The California Department of Transportation (Caltrans) issued the city of Claremont $5.7 million in June 2012 for the relinquishment of the city of Claremont’s portion of Foothill Boulevard. In order to effectively spend that money, the Claremont City Council approved $320,000 for a master plan to help consolidate existing plans for the street and create a community vision for the future of Foothill.
While that vision is still far from fruition, city officials have identified a series of desired fixes—a new traffic light, sidewalk, bike lane and landscaping among them. While not all were sure about a number of the proposals discussed at the meeting, an overwhelming amount were in agreement on one thing: If it doesn’t need fixing, leave it be.
“The one aspect of Foothill Boulevard that I like versus other communities is that you have a different look to the street as you pass through the city. The volunteer trees, its all a part of that spontaneity,” said Claremont resident Douglas Lyon. “The plans we have here are just sort of cookie cutter or over-regimented and it doesn’t give you a sense of belonging to the place anymore. I don’t want to lose that sense.”
Residents were especially miffed by the proposed addition of a traffic light at Berkeley to combat the heavy traffic flow from the bustling Old School House Complex. Navigating the overflowing shopping center has become an issue of concern over the years with only two driveways off Foothill Boulevard and no allowed left turn.

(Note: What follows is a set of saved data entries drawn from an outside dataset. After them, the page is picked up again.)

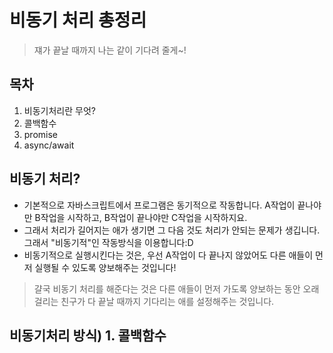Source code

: # 비동기 처리 총정리

> 쟤가 끝날 때까지 나는 같이 기다려 줄게~!

## 목차

1. 비동기처리란 무엇?
2. 콜백함수
3. promise
4. async/await

## 비동기 처리?

- 기본적으로 자바스크립트에서 프로그램은 동기적으로 작동합니다. A작업이 끝나야만 B작업을 시작하고, B작업이 끝나야만 C작업을 시작하지요.
- 그래서 처리가 길어지는 애가 생기면 그 다음 것도 처리가 안되는 문제가 생깁니다. 그래서 "비동기적"인 작동방식을 이용합니다:D
- 비동기적으로 실행시킨다는 것은, 우선 A작업이 다 끝나지 않았어도 다른 애들이 먼저 실행될 수 있도록 양보해주는 것입니다!

> 걀국 비동기 처리를 해준다는 것은 다른 애들이 먼저 가도록 양보하는 동안 오래걸리는 친구가 다 끝날 때까지 기다리는 애를 설정해주는 것입니다.

## 비동기처리 방식) 1. 콜백함수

Shoppers desiring to go left on Foothill must head to the exit on the eastern side of the marketplace or head to the back of the center onto Colby Circle and out to Indian Hill Boulevard.
The city first considered a traffic light at Berkeley in 2006 as part of the review for the Old School House development. While the light was not added, two commissions as well as the city council approved the existing turn restrictions. This was based on the traffic study’s determination that the intersection would not operate “at an acceptable level of service,” according to City Engineer Loretta Mustafa.
Concerns continue to persist, however, as the center becomes increasingly busy and no safe pathway across the street at Berkeley exists.
“At this point we are moving forward and plans for the signal are being integrated into this Foothill master plan,” Ms. Mustafa said, noting a tentative installation date of mid-2015.
Turn restrictions and any added inconvenience in and out of the center aside, a majority of those present at the meeting were not in favor of opening Berkeley Avenue up to further traffic problems. Those living on or near the street say the street is already used heavily by emergency responders commuting to elsewhere in the city or those traveling to Our Lady of The Assumption parish and school.
“In the morning, when I try to cross Berkeley, it’s like a river of SUVs and that’s now before you start having a light that increases the traffic,” said Peter Ambrose.
In addition to the traffic light, residents added their input on the proposed expansion of the sidewalk and street trees on the north side of Foothill, between Colby Circle and Mountain Avenue, and added sidewalk, six-to-eight foot retaining wall and landscaping along the south side between Berkeley and Mountain. This drew concern from those homeowners with backyards that back up onto the main boulevard, who mentioned the existing trees and bushes have helped to mitigate noise and debris issues. Removing the existing foliage with less mature trees and brush would be detrimental, they asserted.
Several residents were upset further because of the perception that plans were already moving forward for the addition of the traffic light without much public comment. Ms. Mustafa assured residents the light is far from decided upon.
“The point of this meeting is to find out what your feedback is. Nothing is set in stone,” she said. “This is just the start of the conversation. We are hearing and noting the concerns and I’m open to your suggestions.”
Another meeting soliciting public feedback on aspects of the Foothill Boulevard master plan will take place on Monday, April 7. The Traffic and Transportation will be discussing the traffic signal on Thursday, April 24.